§ Problem requirements: Once the line with "export methodology (x)" is found in the entries below, repeat it and each following line exactly, up to and including the line with "Ensure target schema". Add no other lines.

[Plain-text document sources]
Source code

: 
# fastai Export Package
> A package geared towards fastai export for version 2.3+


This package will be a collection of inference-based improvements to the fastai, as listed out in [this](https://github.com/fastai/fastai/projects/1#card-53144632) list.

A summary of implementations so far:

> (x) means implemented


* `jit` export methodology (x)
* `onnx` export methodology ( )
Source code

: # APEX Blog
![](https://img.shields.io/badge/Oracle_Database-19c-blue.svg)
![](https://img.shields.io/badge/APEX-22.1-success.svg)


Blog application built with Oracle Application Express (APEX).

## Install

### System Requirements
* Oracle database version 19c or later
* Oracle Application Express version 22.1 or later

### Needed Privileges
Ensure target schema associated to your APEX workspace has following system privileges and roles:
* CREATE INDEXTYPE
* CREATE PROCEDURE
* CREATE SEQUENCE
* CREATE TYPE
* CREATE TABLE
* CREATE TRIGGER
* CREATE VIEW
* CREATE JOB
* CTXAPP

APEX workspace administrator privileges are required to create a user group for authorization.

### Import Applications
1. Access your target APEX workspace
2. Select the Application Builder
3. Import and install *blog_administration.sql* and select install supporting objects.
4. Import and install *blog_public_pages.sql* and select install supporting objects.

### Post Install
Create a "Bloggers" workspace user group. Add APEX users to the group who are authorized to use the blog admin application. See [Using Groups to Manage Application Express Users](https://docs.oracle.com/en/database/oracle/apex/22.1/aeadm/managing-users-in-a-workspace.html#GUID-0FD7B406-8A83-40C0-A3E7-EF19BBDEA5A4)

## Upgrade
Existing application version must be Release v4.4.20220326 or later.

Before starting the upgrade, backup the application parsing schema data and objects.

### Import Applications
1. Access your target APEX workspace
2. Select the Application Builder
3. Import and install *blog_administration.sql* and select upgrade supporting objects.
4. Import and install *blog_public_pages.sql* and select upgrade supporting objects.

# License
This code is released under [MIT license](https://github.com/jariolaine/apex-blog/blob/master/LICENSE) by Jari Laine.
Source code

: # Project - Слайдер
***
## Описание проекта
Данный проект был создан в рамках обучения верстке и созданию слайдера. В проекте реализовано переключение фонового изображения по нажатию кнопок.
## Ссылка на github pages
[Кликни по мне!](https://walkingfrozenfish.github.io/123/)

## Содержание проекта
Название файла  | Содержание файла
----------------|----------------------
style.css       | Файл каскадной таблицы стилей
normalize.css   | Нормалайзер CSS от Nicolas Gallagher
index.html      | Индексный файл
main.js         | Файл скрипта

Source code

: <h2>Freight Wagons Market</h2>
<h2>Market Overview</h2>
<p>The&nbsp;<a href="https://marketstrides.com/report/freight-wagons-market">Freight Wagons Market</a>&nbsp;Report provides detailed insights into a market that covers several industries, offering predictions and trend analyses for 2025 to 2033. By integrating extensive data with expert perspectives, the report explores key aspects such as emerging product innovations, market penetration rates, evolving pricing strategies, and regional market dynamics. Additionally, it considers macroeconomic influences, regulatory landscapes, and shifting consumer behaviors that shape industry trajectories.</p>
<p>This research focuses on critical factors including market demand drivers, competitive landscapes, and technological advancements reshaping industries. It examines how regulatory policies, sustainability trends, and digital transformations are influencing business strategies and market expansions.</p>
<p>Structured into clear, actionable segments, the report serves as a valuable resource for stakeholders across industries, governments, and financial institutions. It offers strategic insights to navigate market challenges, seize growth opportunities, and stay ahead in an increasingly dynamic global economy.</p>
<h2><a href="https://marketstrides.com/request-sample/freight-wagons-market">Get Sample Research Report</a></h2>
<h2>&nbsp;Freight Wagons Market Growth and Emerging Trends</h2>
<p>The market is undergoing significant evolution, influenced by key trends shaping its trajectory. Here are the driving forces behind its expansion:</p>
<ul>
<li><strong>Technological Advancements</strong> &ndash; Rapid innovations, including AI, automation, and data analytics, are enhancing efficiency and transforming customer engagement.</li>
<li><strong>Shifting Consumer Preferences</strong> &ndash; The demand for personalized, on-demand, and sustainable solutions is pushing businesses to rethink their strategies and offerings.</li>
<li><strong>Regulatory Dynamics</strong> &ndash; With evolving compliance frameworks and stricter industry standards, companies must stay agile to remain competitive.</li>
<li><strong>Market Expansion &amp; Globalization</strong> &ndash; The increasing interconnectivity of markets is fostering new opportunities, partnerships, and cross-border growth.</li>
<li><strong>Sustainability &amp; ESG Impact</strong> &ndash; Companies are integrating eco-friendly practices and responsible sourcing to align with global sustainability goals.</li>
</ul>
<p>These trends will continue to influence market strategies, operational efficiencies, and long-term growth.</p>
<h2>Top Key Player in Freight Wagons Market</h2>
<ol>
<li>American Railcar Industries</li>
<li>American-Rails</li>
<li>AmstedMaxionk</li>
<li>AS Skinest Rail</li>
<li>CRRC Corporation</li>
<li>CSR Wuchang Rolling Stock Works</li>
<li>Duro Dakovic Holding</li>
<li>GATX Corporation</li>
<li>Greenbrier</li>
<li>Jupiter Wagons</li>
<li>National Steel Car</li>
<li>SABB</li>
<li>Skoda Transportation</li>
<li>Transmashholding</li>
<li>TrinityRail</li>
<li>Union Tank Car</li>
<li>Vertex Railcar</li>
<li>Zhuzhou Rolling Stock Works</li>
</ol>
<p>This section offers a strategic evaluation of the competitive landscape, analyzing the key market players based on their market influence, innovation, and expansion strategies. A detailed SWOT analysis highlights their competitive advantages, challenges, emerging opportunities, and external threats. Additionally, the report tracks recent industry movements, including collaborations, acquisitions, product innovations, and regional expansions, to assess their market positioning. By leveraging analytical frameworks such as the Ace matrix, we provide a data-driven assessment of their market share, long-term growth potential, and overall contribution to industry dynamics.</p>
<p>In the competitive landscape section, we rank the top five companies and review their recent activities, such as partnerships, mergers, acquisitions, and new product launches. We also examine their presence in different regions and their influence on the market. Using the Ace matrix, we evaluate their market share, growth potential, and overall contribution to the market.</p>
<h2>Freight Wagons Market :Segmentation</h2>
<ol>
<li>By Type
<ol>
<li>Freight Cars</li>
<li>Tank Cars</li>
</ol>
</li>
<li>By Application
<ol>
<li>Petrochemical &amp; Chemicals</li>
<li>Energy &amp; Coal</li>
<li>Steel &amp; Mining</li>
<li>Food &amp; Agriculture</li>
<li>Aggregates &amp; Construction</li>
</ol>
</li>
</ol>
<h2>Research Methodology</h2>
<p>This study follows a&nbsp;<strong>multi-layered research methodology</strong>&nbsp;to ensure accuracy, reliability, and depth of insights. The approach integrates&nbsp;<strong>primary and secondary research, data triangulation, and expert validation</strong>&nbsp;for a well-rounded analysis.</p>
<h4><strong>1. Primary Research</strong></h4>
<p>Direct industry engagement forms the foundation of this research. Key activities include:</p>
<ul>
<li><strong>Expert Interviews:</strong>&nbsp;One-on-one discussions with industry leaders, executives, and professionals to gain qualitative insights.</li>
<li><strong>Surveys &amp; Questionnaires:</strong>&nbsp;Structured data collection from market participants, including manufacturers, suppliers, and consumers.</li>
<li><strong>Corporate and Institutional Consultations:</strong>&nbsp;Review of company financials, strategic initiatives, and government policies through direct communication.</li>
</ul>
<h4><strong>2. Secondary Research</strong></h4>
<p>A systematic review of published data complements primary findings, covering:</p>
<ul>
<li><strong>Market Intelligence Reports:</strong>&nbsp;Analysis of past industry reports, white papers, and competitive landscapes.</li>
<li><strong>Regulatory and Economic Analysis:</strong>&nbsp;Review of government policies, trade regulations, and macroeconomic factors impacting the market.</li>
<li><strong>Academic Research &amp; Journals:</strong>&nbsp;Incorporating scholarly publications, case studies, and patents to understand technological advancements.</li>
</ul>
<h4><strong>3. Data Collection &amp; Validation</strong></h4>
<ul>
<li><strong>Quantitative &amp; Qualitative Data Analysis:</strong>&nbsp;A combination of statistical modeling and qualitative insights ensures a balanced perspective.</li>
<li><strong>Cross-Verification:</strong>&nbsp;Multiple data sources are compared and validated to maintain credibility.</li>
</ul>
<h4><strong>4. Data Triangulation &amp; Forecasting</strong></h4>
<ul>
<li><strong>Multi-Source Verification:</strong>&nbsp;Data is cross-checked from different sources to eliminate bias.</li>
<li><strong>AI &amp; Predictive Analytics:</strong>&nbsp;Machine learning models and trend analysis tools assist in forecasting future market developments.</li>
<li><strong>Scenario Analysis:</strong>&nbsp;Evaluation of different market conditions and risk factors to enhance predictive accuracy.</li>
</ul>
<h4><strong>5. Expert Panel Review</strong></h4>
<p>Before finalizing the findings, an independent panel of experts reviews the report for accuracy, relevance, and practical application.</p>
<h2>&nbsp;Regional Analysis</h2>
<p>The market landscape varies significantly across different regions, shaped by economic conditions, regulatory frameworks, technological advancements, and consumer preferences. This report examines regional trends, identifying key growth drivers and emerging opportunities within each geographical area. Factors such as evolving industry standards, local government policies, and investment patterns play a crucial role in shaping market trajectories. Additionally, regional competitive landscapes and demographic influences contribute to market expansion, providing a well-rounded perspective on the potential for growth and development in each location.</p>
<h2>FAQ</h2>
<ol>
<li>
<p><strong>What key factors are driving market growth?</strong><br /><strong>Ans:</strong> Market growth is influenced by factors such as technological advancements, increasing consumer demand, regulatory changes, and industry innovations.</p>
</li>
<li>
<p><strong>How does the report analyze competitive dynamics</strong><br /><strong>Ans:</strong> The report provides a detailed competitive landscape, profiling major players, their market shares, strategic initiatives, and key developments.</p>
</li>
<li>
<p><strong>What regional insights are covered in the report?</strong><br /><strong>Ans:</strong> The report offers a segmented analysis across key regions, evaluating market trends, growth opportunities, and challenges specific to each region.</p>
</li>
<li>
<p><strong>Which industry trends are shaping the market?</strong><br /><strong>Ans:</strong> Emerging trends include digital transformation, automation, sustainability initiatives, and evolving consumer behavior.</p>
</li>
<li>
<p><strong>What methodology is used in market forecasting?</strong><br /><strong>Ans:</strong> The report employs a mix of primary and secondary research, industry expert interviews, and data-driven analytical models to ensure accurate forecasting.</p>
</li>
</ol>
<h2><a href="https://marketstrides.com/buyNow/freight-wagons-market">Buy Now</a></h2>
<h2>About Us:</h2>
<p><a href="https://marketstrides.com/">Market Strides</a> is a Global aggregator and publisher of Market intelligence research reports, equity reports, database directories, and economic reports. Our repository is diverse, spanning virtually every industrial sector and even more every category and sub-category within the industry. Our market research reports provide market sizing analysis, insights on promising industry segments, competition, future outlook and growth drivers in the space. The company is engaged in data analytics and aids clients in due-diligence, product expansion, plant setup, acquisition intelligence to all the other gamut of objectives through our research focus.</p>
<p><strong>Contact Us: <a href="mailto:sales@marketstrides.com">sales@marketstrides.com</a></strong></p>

§ Reply to the exercise:
* `jit` export methodology (x)
* `onnx` export methodology ( )
Source code

: # APEX Blog
![](https://img.shields.io/badge/Oracle_Database-19c-blue.svg)
![](https://img.shields.io/badge/APEX-22.1-success.svg)


Blog application built with Oracle Application Express (APEX).

## Install

### System Requirements
* Oracle database version 19c or later
* Oracle Application Express version 22.1 or later

### Needed Privileges
Ensure target schema associated to your APEX workspace has following system privileges and roles:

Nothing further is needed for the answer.